We use a sample of over 800,000 workers taken from the Displaced Worker Survey January supplements of the Current Population Survey from 1984 to 2012 to study job loss differentials between public and private sector workers, and how these differentials change during recessions. We find that workers at all levels of government are substantially less likely to be displaced than their counterparts in the private sector even after differences in worker characteristics are taken into account. During nonrecession years, employees of the federal government are 4.2 percentage points less likely to lose their jobs than private-sector workers; the comparable figures for employees of local and state governments (other than teachers) are 4.2 percentage points and 3.3 percentage points, respectively. These differences are larger during recessions; that is, the advantage to being in the public sector widens during recessions. This conclusion applies to both males and females, whites and nonwhites, and college graduates and noncollege graduates. Because of the idiosyncrasies of the market for teachers, we analyze teachers separately and find the same general tendency: during both recessionary and nonrecessionary periods, the probability of private school teachers losing their jobs is greater than that for public school teachers, other things being the same.

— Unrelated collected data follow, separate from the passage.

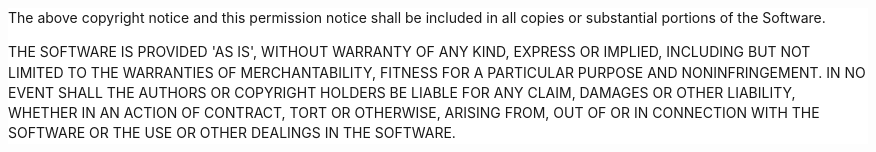 The above copyright notice and this permission notice shall be
included in all copies or substantial portions of the Software.

THE SOFTWARE IS PROVIDED 'AS IS', WITHOUT WARRANTY OF ANY KIND,
EXPRESS OR IMPLIED, INCLUDING BUT NOT LIMITED TO THE WARRANTIES OF
MERCHANTABILITY, FITNESS FOR A PARTICULAR PURPOSE AND NONINFRINGEMENT.
IN NO EVENT SHALL THE AUTHORS OR COPYRIGHT HOLDERS BE LIABLE FOR ANY
CLAIM, DAMAGES OR OTHER LIABILITY, WHETHER IN AN ACTION OF CONTRACT,
TORT OR OTHERWISE, ARISING FROM, OUT OF OR IN CONNECTION WITH THE
SOFTWARE OR THE USE OR OTHER DEALINGS IN THE SOFTWARE.
</end>
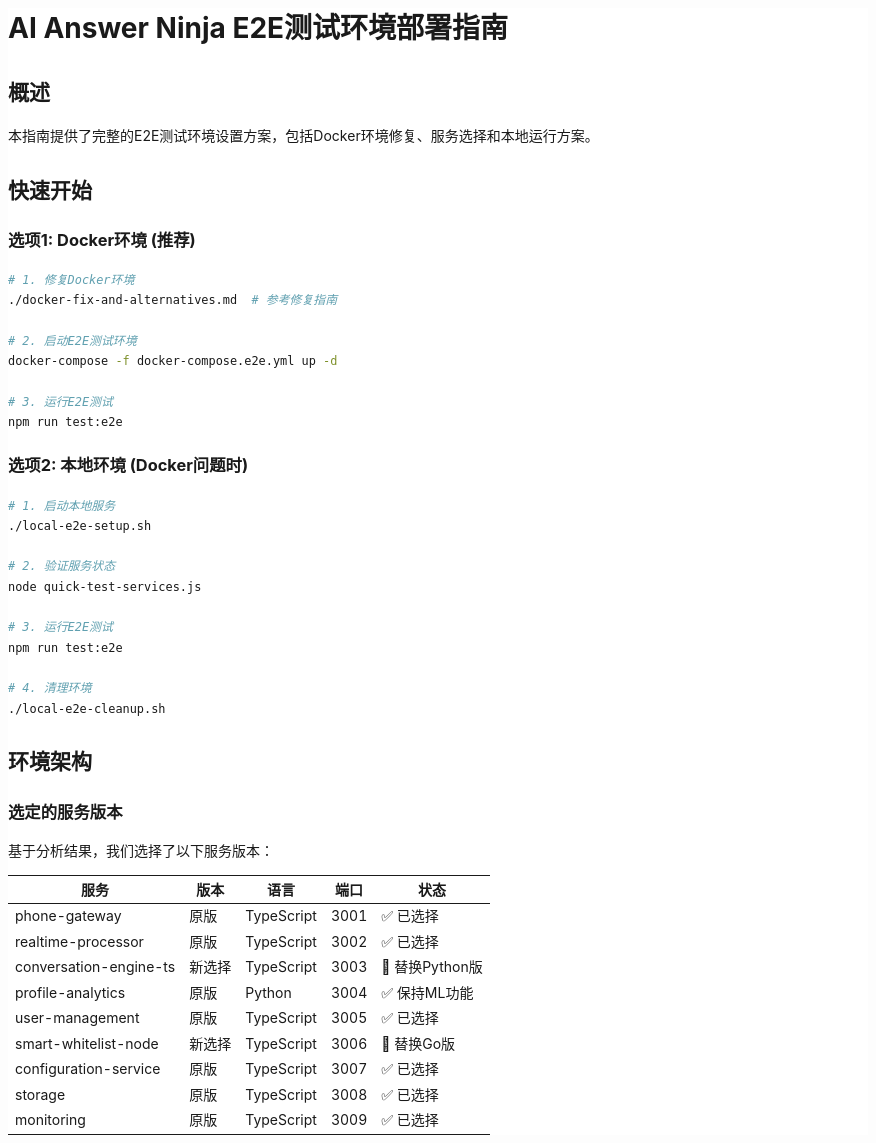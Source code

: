 # AI Answer Ninja E2E测试环境部署指南

## 概述

本指南提供了完整的E2E测试环境设置方案，包括Docker环境修复、服务选择和本地运行方案。

## 快速开始

### 选项1: Docker环境 (推荐)

```bash
# 1. 修复Docker环境
./docker-fix-and-alternatives.md  # 参考修复指南

# 2. 启动E2E测试环境
docker-compose -f docker-compose.e2e.yml up -d

# 3. 运行E2E测试
npm run test:e2e
```

### 选项2: 本地环境 (Docker问题时)

```bash
# 1. 启动本地服务
./local-e2e-setup.sh

# 2. 验证服务状态
node quick-test-services.js

# 3. 运行E2E测试
npm run test:e2e

# 4. 清理环境
./local-e2e-cleanup.sh
```

## 环境架构

### 选定的服务版本

基于分析结果，我们选择了以下服务版本：

| 服务 | 版本 | 语言 | 端口 | 状态 |
|------|------|------|------|------|
| phone-gateway | 原版 | TypeScript | 3001 | ✅ 已选择 |
| realtime-processor | 原版 | TypeScript | 3002 | ✅ 已选择 |
| conversation-engine-ts | 新选择 | TypeScript | 3003 | 🔄 替换Python版 |
| profile-analytics | 原版 | Python | 3004 | ✅ 保持ML功能 |
| user-management | 原版 | TypeScript | 3005 | ✅ 已选择 |
| smart-whitelist-node | 新选择 | TypeScript | 3006 | 🔄 替换Go版 |
| configuration-service | 原版 | TypeScript | 3007 | ✅ 已选择 |
| storage | 原版 | TypeScript | 3008 | ✅ 已选择 |
| monitoring | 原版 | TypeScript | 3009 | ✅ 已选择 |
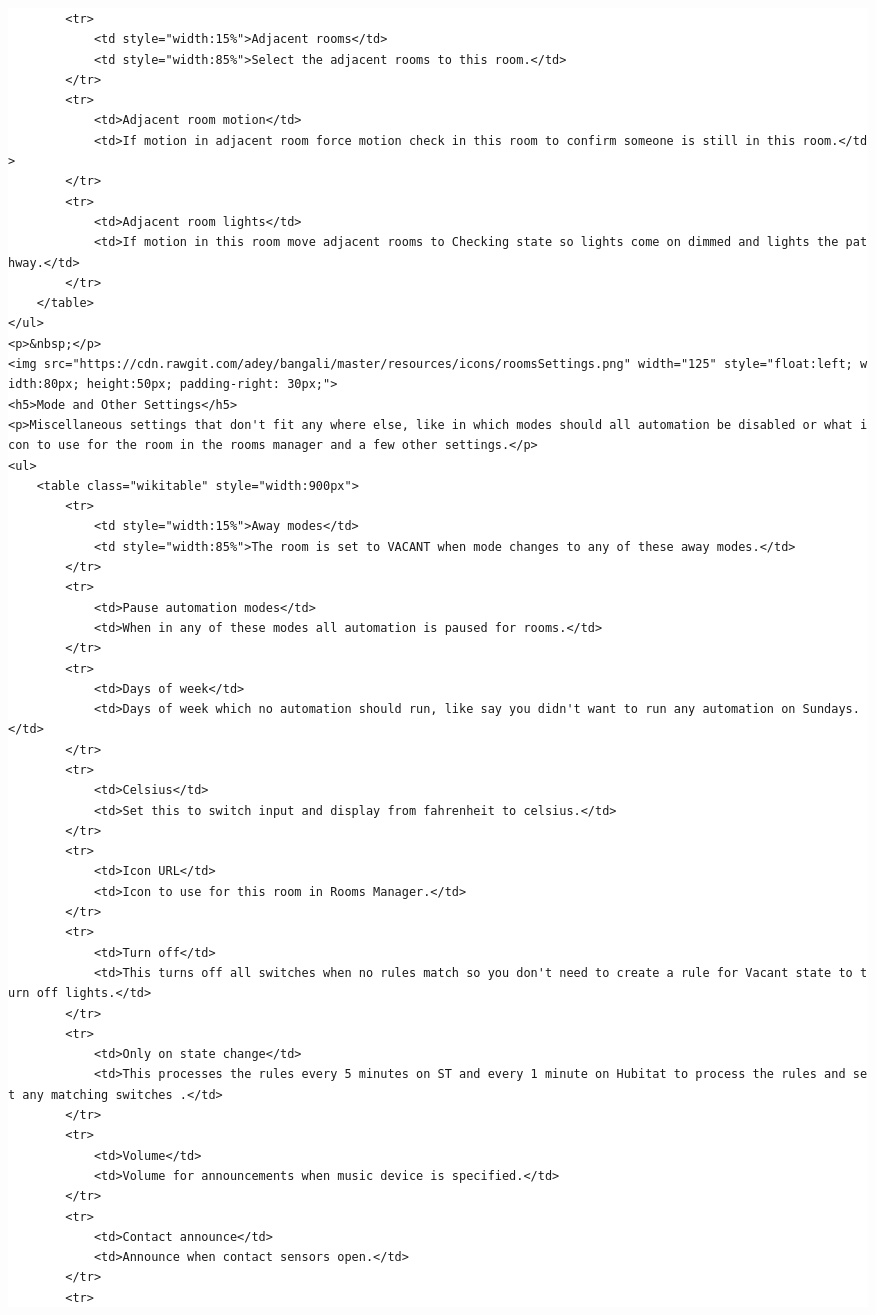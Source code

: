             <tr>
                <td style="width:15%">Adjacent rooms</td>
                <td style="width:85%">Select the adjacent rooms to this room.</td>
            </tr>
            <tr>
                <td>Adjacent room motion</td>
                <td>If motion in adjacent room force motion check in this room to confirm someone is still in this room.</td>
            </tr>
            <tr>
                <td>Adjacent room lights</td>
                <td>If motion in this room move adjacent rooms to Checking state so lights come on dimmed and lights the pathway.</td>
            </tr>
        </table>
    </ul>
    <p>&nbsp;</p>
    <img src="https://cdn.rawgit.com/adey/bangali/master/resources/icons/roomsSettings.png" width="125" style="float:left; width:80px; height:50px; padding-right: 30px;">
    <h5>Mode and Other Settings</h5>
    <p>Miscellaneous settings that don't fit any where else, like in which modes should all automation be disabled or what icon to use for the room in the rooms manager and a few other settings.</p>
    <ul>
        <table class="wikitable" style="width:900px">
            <tr>
                <td style="width:15%">Away modes</td>
                <td style="width:85%">The room is set to VACANT when mode changes to any of these away modes.</td>
            </tr>
            <tr>
                <td>Pause automation modes</td>
                <td>When in any of these modes all automation is paused for rooms.</td>
            </tr>
            <tr>
                <td>Days of week</td>
                <td>Days of week which no automation should run, like say you didn't want to run any automation on Sundays.</td>
            </tr>
            <tr>
                <td>Celsius</td>
                <td>Set this to switch input and display from fahrenheit to celsius.</td>
            </tr>
            <tr>
                <td>Icon URL</td>
                <td>Icon to use for this room in Rooms Manager.</td>
            </tr>
            <tr>
                <td>Turn off</td>
                <td>This turns off all switches when no rules match so you don't need to create a rule for Vacant state to turn off lights.</td>
            </tr>
            <tr>
                <td>Only on state change</td>
                <td>This processes the rules every 5 minutes on ST and every 1 minute on Hubitat to process the rules and set any matching switches .</td>
            </tr>
            <tr>
                <td>Volume</td>
                <td>Volume for announcements when music device is specified.</td>
            </tr>
            <tr>
                <td>Contact announce</td>
                <td>Announce when contact sensors open.</td>
            </tr>
            <tr>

It has been argued that the value of job security should be quantified and factored into the calculation of compensation when making comparisons of public and private sector workers (Biggs 2011a, 2011b). If so, any advantage that public-sector employees have over their private-sector counterparts with respect to pecuniary compensation would widen, other things being the same. A contrary view, expressed by Munnell and Fraenkel (2013), is that including the value of job security in a calculation of compensation would be inappropriate because there are many other nonmonetary differences between public and private sector work, and some of them, such as cramped and relatively unpleasant working spaces, could move the differential in the opposite direction. However, just because one cannot quantify the differences in all the components of compensation packages does not mean that one should ignore any differences that can be estimated. If nothing else, such estimates could inform discussions of whether any disamenities of public-sector employment could be large enough to offset the value of enhanced job security. Doing such a calculation is beyond the scope of this study. However, by estimating the public-private differences in the probability of job loss, the estimates in this paper provide the necessary first step in answering this important question.

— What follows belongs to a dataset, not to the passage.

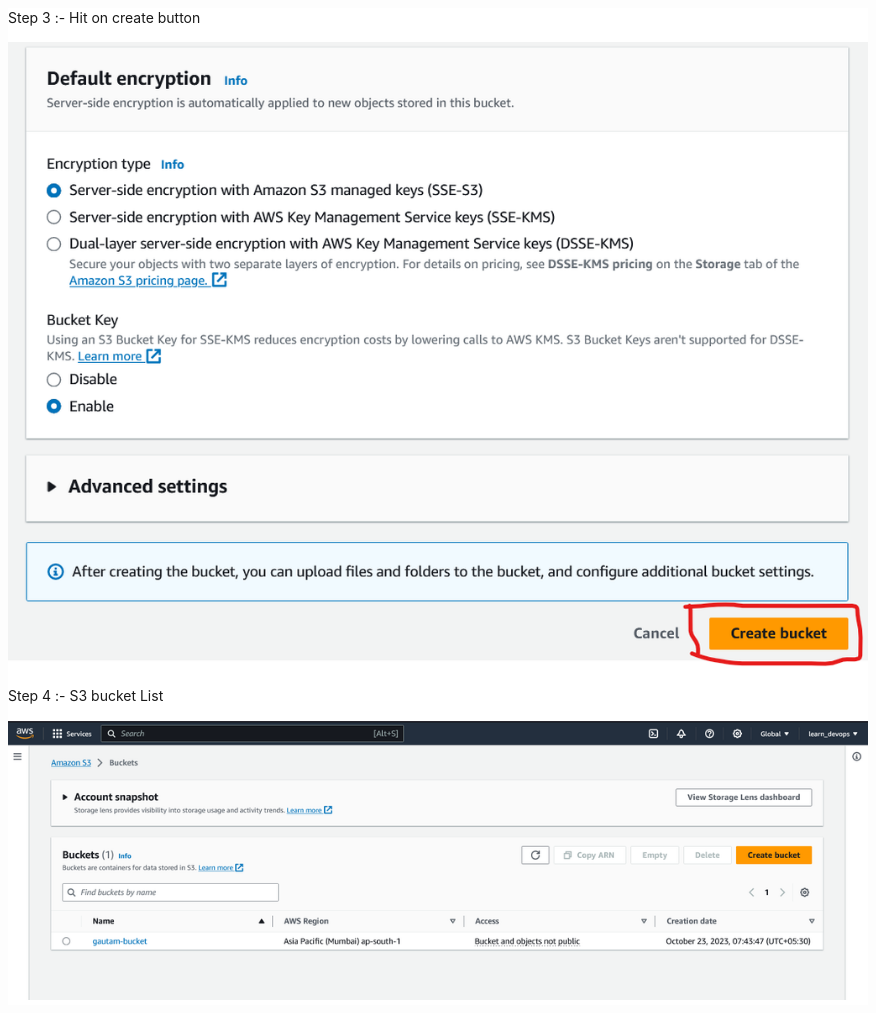 Step 3 :- Hit on create button 

![Hit Create](Assets/03.png) 

Step 4 :- S3 bucket List 

![Bucket List](Assets/04.png)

That said, one must be cautious when interpreting the public-private differentials estimated in this study or any other. Although we control for a wide range of demographic and job characteristics, the interpretation of estimated differentials is always clouded by the fact that missing variables might be important, including unobservable worker characteristics. Further, as Gittleman and Pierce (2012) note, conventional econometric analyses of compensation differences do not account for the forces behind the estimated differentials. In particular, political institutions likely play an important role. These are important topics for future research.